- _What is expected_
For this exercise, please reproduce the records below word for word, from the first line through the line with "it falls apart’\\".

────────────────────

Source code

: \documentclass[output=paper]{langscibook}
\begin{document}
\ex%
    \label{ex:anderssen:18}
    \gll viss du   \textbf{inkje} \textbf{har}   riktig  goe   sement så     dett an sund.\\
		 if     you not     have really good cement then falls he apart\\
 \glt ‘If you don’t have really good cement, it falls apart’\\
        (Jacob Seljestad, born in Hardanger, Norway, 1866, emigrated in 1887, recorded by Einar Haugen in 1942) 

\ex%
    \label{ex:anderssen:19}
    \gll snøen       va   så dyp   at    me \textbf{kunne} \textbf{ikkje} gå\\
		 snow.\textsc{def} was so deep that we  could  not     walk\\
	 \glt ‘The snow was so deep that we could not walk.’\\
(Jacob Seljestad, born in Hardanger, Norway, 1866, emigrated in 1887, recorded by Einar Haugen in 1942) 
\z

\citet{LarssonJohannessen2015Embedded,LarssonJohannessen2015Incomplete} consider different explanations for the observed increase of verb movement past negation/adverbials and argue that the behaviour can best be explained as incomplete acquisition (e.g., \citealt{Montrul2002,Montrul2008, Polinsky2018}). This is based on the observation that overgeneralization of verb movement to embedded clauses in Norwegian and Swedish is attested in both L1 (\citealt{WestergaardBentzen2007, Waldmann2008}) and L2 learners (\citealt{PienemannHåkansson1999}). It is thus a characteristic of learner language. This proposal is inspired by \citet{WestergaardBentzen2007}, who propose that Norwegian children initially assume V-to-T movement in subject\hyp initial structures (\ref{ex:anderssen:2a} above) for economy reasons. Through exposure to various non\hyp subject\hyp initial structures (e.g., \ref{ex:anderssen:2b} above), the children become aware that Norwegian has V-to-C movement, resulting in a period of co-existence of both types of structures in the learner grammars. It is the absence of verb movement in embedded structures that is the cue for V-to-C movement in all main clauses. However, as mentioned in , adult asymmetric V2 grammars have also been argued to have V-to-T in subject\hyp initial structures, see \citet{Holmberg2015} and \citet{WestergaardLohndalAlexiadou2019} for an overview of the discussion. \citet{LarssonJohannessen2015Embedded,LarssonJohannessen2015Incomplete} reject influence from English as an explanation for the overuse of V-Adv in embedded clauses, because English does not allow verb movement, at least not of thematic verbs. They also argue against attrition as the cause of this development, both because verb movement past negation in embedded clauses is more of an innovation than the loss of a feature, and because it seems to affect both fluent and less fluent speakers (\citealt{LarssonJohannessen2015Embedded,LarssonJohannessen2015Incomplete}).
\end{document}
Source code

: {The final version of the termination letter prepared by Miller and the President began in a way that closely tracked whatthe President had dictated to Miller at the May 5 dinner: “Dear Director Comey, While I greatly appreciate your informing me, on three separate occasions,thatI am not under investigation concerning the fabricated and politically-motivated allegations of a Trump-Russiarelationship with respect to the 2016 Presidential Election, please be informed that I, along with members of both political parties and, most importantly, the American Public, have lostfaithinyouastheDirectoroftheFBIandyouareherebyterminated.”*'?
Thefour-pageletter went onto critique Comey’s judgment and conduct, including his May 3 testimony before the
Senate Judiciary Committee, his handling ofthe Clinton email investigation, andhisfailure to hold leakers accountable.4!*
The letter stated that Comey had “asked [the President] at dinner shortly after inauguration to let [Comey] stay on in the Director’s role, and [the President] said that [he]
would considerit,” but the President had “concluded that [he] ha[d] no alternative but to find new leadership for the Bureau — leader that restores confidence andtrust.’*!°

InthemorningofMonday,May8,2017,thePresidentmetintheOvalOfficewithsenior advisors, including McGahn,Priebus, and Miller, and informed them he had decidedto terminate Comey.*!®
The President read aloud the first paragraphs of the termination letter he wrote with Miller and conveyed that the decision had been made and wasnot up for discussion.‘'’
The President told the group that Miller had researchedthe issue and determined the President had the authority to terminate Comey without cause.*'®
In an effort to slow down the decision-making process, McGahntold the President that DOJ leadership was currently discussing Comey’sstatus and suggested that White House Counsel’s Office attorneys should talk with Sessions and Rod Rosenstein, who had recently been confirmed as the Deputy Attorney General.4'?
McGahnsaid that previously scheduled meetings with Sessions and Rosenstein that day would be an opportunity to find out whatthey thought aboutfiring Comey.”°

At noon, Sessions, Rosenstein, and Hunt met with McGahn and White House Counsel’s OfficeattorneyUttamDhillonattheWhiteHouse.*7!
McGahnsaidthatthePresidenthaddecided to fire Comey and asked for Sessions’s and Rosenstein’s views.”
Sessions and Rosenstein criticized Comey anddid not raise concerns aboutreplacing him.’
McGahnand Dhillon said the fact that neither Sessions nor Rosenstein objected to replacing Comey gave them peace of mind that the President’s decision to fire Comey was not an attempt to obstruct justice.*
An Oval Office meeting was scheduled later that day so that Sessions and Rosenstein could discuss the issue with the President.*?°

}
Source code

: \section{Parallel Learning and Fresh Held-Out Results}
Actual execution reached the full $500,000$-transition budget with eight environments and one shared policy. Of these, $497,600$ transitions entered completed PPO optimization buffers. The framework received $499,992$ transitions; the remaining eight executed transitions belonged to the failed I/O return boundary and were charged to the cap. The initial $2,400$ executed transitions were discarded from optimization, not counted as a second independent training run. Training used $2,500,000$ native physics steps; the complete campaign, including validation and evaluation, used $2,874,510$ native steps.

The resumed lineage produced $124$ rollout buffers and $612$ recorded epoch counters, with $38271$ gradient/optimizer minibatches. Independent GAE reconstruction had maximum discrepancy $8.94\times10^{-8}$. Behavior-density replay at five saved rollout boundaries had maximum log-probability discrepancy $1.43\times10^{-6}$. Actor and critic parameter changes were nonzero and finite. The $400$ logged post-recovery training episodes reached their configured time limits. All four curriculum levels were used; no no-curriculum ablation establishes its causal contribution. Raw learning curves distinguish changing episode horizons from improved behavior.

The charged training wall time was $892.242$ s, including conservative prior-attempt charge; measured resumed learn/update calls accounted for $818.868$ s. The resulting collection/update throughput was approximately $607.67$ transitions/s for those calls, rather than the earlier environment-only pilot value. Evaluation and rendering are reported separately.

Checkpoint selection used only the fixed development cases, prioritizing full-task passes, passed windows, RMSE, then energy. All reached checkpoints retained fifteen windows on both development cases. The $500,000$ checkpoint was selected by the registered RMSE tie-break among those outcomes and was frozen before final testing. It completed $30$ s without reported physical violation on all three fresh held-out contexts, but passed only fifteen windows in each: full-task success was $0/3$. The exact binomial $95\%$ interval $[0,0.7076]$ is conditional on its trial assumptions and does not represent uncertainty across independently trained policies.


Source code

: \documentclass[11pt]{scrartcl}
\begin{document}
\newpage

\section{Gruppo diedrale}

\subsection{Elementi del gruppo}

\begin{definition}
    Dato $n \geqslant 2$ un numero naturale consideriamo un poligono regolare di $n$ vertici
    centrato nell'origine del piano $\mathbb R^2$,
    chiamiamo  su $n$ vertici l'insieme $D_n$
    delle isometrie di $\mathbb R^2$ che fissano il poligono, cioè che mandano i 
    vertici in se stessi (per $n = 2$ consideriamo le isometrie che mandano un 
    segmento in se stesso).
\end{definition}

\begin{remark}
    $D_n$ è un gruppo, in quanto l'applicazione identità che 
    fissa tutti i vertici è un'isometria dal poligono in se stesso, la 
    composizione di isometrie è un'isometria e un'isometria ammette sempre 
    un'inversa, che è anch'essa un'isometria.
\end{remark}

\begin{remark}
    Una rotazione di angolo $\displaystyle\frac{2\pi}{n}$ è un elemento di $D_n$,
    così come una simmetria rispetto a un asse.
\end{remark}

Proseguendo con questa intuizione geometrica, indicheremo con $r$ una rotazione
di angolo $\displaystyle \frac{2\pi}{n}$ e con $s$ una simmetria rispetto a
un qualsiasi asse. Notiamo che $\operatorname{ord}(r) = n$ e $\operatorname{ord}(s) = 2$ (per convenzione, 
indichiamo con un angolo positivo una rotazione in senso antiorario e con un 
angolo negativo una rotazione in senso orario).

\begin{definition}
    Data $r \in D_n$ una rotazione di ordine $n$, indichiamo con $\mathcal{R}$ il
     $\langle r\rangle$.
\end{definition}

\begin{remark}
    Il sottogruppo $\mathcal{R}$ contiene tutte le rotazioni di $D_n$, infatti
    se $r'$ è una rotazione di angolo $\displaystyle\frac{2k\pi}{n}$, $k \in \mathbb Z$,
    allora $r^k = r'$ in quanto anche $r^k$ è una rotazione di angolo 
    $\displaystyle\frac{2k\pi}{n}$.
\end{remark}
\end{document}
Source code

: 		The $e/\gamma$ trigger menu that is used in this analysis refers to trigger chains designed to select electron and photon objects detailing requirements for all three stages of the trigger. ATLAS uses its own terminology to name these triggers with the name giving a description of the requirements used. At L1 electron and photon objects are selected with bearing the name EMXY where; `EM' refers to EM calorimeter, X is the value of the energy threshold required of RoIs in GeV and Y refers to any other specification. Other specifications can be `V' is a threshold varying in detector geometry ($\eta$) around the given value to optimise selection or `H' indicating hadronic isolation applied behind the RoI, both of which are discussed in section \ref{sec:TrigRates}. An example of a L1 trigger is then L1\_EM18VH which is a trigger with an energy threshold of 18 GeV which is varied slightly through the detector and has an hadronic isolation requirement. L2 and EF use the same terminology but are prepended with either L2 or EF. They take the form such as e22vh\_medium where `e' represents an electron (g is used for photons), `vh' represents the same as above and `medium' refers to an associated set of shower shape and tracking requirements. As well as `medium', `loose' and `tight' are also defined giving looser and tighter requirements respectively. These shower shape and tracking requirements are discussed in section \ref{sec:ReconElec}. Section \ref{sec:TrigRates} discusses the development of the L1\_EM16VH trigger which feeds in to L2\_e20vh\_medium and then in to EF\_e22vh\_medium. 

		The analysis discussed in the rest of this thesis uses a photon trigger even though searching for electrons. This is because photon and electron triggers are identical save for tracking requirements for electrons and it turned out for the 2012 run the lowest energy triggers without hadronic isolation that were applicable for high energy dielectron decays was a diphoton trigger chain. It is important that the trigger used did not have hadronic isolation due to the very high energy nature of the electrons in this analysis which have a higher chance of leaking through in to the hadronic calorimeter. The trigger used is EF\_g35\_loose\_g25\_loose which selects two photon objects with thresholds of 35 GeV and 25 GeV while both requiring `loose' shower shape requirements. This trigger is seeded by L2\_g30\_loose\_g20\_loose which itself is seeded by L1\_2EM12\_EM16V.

────────────────────

- _Written answer_
Source code

: \documentclass[output=paper]{langscibook}
\begin{document}
\ex%
    \label{ex:anderssen:18}
    \gll viss du   \textbf{inkje} \textbf{har}   riktig  goe   sement så     dett an sund.\\
		 if     you not     have really good cement then falls he apart\\
 \glt ‘If you don’t have really good cement, it falls apart’\\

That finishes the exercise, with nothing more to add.